I have recently had several friends that are becoming parents for the first time. Many have asked me for my stories, experiences, and advice as I am currently just adding my third under three. I find myself completely in love with helping each new mom and desiring to be there for them in anyway possible. I KNOW WHAT ITS LIKE ! I wish I had more people with experience to tell me the raw real details when I had my first. Plenty of people were willing to give advice but they all seemed to be the same piece of generic advice. If you want the real stuff here are just a few nuggets to start .........

Nugget 1: Hormones are real! All through the pregnancy and at least a full year after having the baby, you feel completely subject to your emotions. Hormones change a lot throughout the course of pregnancy and birth. It is pretty common for people to tell you that you may cry for no reason, but what they don't tell you is that you may be subject to bouts of anger, mood swings, self doubt or hate. They don't tell you that your husband may not believe that hormones are responsible and may think that you are blaming the hormones so you can act however you want. You definitely don't hear about how once you have the baby everything doesn't just magically go back to the way things were before. You still feel lost, trying to gain your life back, and continue to have mood swings and hormone crazes. You may feel inadequate and depressed and have dark thoughts. You are NOT alone in this and fighting your body is hard and real. ITS OKAY TO GET HELP. I encourage you to find a community of other moms that can be a safe place for you to be real. This community could look like a wide variety of things. This group could be a Facebook group, or a mommy and me class, a bible study, or simply a neighbor or good friend that you talk with regularly. You also need to realize that you WILL NEVER get your old life back. Having the baby means that things have permanently shifted and your life will never look the same. You may still do or experience things you did before but the entire world looks different now and its a GOOD thing. The sooner you let go and appropriately grieve (yes grieve because you are experiencing loss) your former life the sooner you will be able to move forward and appreciate the new life you have been given.

Nugget #2: You Were Made for This! No one tells you that you will feel scared and inadequate when figuring out how to take care of another human. The reality that you are responsible for bringing up another human to be good, Godly, loving, etc. hits you HARD!! HOW CAN YOU DO THIS?! YOU HAVE NO IDEA WHAT YOU ARE DOING! The answer is reminding yourself, constantly, of the truth. You are not alone in feeling this way first of all, and secondly, you were made for this!!! God specifically made you and selected you to be the parent of your child. NO ONE else was created to parent your child and you were made with everything you need to be the best parent for your kid! Your feelings may lie to you and tell you otherwise, but the truth is, God trusts you immensely because He entrusted you with his very precious child. Having the desire to be a good or great mom is already proof enough that you are a good mom because you cherish what has been given to you and you understand the weight of your task. God will get you through EVERY time, every situation, every hurdle. Believe that you truly are the great mom God created you to be.

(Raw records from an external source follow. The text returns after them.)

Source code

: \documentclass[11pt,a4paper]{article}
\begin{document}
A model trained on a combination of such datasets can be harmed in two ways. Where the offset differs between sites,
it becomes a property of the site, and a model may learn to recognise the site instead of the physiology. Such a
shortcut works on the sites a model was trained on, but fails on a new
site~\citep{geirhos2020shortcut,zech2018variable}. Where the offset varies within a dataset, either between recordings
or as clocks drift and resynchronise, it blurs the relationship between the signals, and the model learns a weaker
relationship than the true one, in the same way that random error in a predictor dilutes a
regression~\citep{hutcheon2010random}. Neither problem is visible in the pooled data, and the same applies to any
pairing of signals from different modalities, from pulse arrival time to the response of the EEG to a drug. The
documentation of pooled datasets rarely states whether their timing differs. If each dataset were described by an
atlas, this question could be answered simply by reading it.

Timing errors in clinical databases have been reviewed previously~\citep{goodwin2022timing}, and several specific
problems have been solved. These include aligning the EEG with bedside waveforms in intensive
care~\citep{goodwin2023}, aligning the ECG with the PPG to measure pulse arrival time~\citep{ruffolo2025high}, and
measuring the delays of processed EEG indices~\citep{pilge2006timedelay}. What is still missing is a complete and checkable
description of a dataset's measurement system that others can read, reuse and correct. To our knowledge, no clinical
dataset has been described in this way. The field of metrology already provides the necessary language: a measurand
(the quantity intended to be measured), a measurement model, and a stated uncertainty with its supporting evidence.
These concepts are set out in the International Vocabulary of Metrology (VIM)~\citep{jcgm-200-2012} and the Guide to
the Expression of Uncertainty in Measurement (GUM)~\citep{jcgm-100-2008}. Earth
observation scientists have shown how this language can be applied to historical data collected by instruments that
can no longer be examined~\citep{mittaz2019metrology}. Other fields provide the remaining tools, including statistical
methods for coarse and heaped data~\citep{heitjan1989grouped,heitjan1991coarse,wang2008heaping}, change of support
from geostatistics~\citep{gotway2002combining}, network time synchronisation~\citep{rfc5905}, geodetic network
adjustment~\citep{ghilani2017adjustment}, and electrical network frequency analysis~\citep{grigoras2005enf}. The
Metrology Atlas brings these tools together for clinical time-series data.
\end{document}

Nugget #3: Birth Plans Change. While it is good to have an idea of what you want for your labor, do not get fixated on it. The actual birth NEVER goes 100% the way you plan for it to go EVER! Birth is messy and something is always going to change. Sure you can advocate for what you want and visualize what kind of birth you want to have but something will always be different or unplanned. Just prepare yourself for that.

Nugget #4: What you pray is what will stay It may not look like exactly what you pictured, but when you pray over your child you are speaking things into being. Praying over your child is powerful. When you pray specifics and speak over your baby things like " you will be joyful and wise and full of life" you are speaking those things into being. Remember though, that those things are great to pray for and will come to be but may look different in the early stages. Wise may look like mischievous, full of life may look like super energetic and can't sit still, and joyful may look like overly silly and can't focus, but in the end these things will develop into the godly virtues you prayed for. The more you speak over your child and command things to life the more you will be a part of developing and growing your child into the man or woman God wants them to be. (Just remember this works in reverse as well. If you speak negatively over your children those things come to be as well.)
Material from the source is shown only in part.